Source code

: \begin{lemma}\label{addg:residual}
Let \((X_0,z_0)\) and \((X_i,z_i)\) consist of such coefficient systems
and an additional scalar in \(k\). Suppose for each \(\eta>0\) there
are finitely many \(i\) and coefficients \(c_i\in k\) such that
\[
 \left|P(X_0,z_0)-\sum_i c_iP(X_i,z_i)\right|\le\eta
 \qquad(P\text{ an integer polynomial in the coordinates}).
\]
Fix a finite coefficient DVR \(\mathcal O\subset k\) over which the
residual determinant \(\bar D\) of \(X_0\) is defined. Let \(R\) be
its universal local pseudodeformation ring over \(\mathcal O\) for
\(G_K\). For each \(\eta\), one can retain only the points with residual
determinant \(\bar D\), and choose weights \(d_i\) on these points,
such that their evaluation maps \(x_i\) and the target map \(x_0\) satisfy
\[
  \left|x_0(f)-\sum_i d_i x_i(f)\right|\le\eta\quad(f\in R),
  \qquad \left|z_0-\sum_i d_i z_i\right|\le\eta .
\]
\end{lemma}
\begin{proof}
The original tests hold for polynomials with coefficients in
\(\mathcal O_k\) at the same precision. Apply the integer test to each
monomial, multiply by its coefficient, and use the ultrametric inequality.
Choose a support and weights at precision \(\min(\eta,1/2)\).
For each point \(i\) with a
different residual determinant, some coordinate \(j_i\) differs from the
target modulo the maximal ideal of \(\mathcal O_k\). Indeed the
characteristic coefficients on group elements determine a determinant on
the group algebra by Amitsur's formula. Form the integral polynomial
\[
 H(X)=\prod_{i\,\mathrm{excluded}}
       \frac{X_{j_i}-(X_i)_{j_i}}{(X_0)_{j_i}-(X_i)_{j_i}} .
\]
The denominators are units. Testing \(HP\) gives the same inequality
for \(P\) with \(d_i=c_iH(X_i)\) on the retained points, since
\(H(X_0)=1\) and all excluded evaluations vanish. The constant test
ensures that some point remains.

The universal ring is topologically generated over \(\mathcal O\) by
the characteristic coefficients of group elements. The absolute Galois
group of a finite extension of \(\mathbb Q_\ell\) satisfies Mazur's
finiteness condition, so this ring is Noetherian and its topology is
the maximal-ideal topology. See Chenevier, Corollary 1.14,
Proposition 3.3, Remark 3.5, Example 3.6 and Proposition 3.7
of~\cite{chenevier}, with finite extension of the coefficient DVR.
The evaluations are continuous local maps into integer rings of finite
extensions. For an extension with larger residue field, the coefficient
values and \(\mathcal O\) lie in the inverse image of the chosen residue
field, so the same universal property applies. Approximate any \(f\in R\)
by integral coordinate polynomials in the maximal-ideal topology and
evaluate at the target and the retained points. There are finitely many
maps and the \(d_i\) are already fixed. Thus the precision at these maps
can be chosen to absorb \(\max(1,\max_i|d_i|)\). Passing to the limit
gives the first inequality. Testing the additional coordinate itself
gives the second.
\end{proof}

:: Work task ::
Only the number is needed. Say how many lines of the entries contain "such".

:: Your response ::
3